# Standard Normal Variable

Printable View

• Dec 2nd 2012, 05:28 AM
Solaris1972
Standard Normal Variable
Attachment 26019

I started by trying to solve for G for x and H for y, so that we could proceed to the Jacobian. However

it lead to this mess X=cot^-1(2/H) but then I'm left with Y=(H/sin(X))^2/2 (here clearly I don't want an X in the RHS). So I'm stuck.
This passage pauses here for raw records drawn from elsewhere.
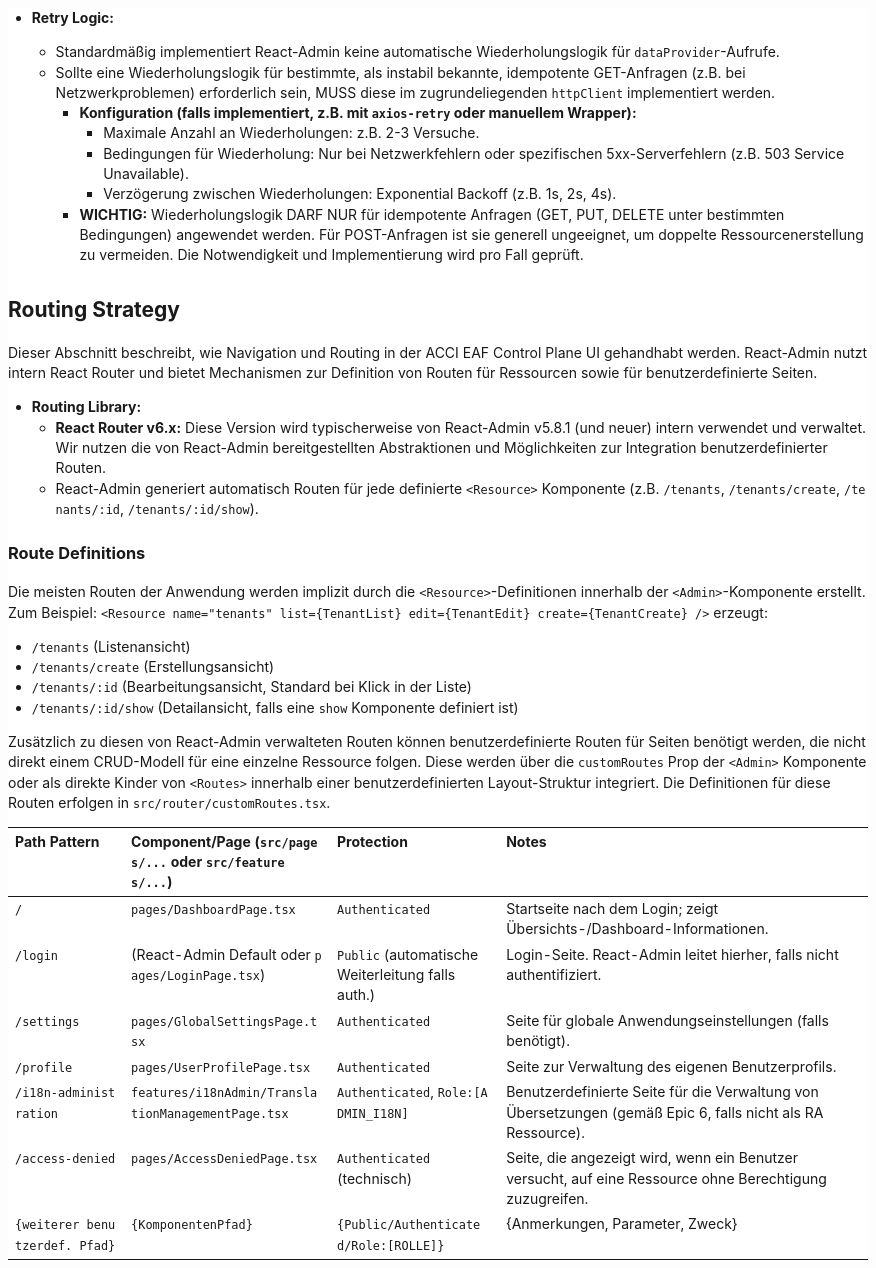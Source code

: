- **Retry Logic:**

  - Standardmäßig implementiert React-Admin keine automatische Wiederholungslogik für `dataProvider`-Aufrufe.
  - Sollte eine Wiederholungslogik für bestimmte, als instabil bekannte, idempotente GET-Anfragen (z.B. bei Netzwerkproblemen) erforderlich sein, MUSS diese im zugrundeliegenden `httpClient` implementiert werden.
    - **Konfiguration (falls implementiert, z.B. mit `axios-retry` oder manuellem Wrapper):**
      - Maximale Anzahl an Wiederholungen: z.B. 2-3 Versuche.
      - Bedingungen für Wiederholung: Nur bei Netzwerkfehlern oder spezifischen 5xx-Serverfehlern (z.B. 503 Service Unavailable).
      - Verzögerung zwischen Wiederholungen: Exponential Backoff (z.B. 1s, 2s, 4s).
    - **WICHTIG:** Wiederholungslogik DARF NUR für idempotente Anfragen (GET, PUT, DELETE unter bestimmten Bedingungen) angewendet werden. Für POST-Anfragen ist sie generell ungeeignet, um doppelte Ressourcenerstellung zu vermeiden. Die Notwendigkeit und Implementierung wird pro Fall geprüft.

## Routing Strategy

Dieser Abschnitt beschreibt, wie Navigation und Routing in der ACCI EAF Control Plane UI gehandhabt werden. React-Admin nutzt intern React Router und bietet Mechanismen zur Definition von Routen für Ressourcen sowie für benutzerdefinierte Seiten.

- **Routing Library:**
  - **React Router v6.x:** Diese Version wird typischerweise von React-Admin v5.8.1 (und neuer) intern verwendet und verwaltet. Wir nutzen die von React-Admin bereitgestellten Abstraktionen und Möglichkeiten zur Integration benutzerdefinierter Routen.
  - React-Admin generiert automatisch Routen für jede definierte `<Resource>` Komponente (z.B. `/tenants`, `/tenants/create`, `/tenants/:id`, `/tenants/:id/show`).

### Route Definitions

Die meisten Routen der Anwendung werden implizit durch die `<Resource>`-Definitionen innerhalb der `<Admin>`-Komponente erstellt. Zum Beispiel:
`<Resource name="tenants" list={TenantList} edit={TenantEdit} create={TenantCreate} />` erzeugt:

- `/tenants` (Listenansicht)
- `/tenants/create` (Erstellungsansicht)
- `/tenants/:id` (Bearbeitungsansicht, Standard bei Klick in der Liste)
- `/tenants/:id/show` (Detailansicht, falls eine `show` Komponente definiert ist)

Zusätzlich zu diesen von React-Admin verwalteten Routen können benutzerdefinierte Routen für Seiten benötigt werden, die nicht direkt einem CRUD-Modell für eine einzelne Ressource folgen. Diese werden über die `customRoutes` Prop der `<Admin>` Komponente oder als direkte Kinder von `<Routes>` innerhalb einer benutzerdefinierten Layout-Struktur integriert. Die Definitionen für diese Routen erfolgen in `src/router/customRoutes.tsx`.

| Path Pattern                | Component/Page (`src/pages/...` oder `src/features/...`) | Protection                                  | Notes                                                                                                |
| :-------------------------- | :------------------------------------------------------- | :------------------------------------------ | :--------------------------------------------------------------------------------------------------- |
| `/`                         | `pages/DashboardPage.tsx`                                | `Authenticated`                             | Startseite nach dem Login; zeigt Übersichts-/Dashboard-Informationen.                                  |
| `/login`                    | (React-Admin Default oder `pages/LoginPage.tsx`)         | `Public` (automatische Weiterleitung falls auth.) | Login-Seite. React-Admin leitet hierher, falls nicht authentifiziert.                                |
| `/settings`                 | `pages/GlobalSettingsPage.tsx`                           | `Authenticated`                             | Seite für globale Anwendungseinstellungen (falls benötigt).                                         |
| `/profile`                  | `pages/UserProfilePage.tsx`                              | `Authenticated`                             | Seite zur Verwaltung des eigenen Benutzerprofils.                                                    |
| `/i18n-administration`      | `features/i18nAdmin/TranslationManagementPage.tsx`       | `Authenticated`, `Role:[ADMIN_I18N]`        | Benutzerdefinierte Seite für die Verwaltung von Übersetzungen (gemäß Epic 6, falls nicht als RA Ressource). |
| `/access-denied`            | `pages/AccessDeniedPage.tsx`                             | `Authenticated` (technisch)                 | Seite, die angezeigt wird, wenn ein Benutzer versucht, auf eine Ressource ohne Berechtigung zuzugreifen. |
| `{weiterer benutzerdef. Pfad}` | `{KomponentenPfad}`                                      | `{Public/Authenticated/Role:[ROLLE]}`       | {Anmerkungen, Parameter, Zweck}                                                                      |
Is there a better way to go about this?
• Dec 2nd 2012, 12:16 PM
Scopur
Re: Standard Normal Variable
Think polar coordinates. $R = \sqrt{X^2 + Y^2}$ and $\theta = arctan(Y/X)$
• Dec 2nd 2012, 06:39 PM
Scopur
Re: Standard Normal Variable
Well you never replied here is the solution
First notice $g^2 +h^2 = 2y(\cos^2(x) + \sin^2(x)) = 2y$ giving us the inverse transformation $Y=\frac{G^2 +H^2}{2}$.
Similarily $X= \arctan \left(\frac{H}{G}\right)$

$|J| =\left| \begin{array}{cc} g &h \\ \frac{-h}{h^2 + g^2} & \frac{g}{h^2 + g^2} \end{array} \right | = 1$

Thus
$f_{G,H}\left(x=\arctan\left(\frac{h}{g}\right), y=\frac{g^2 +h^2}{2}\right) |1| = \frac{1}{\sqrt{2 \pi}} e^{-g^2/2} \cdot \frac{1}{\sqrt{2 \pi}} e^{-h^2/2}$

Which are clearly two independent standard normal random variables.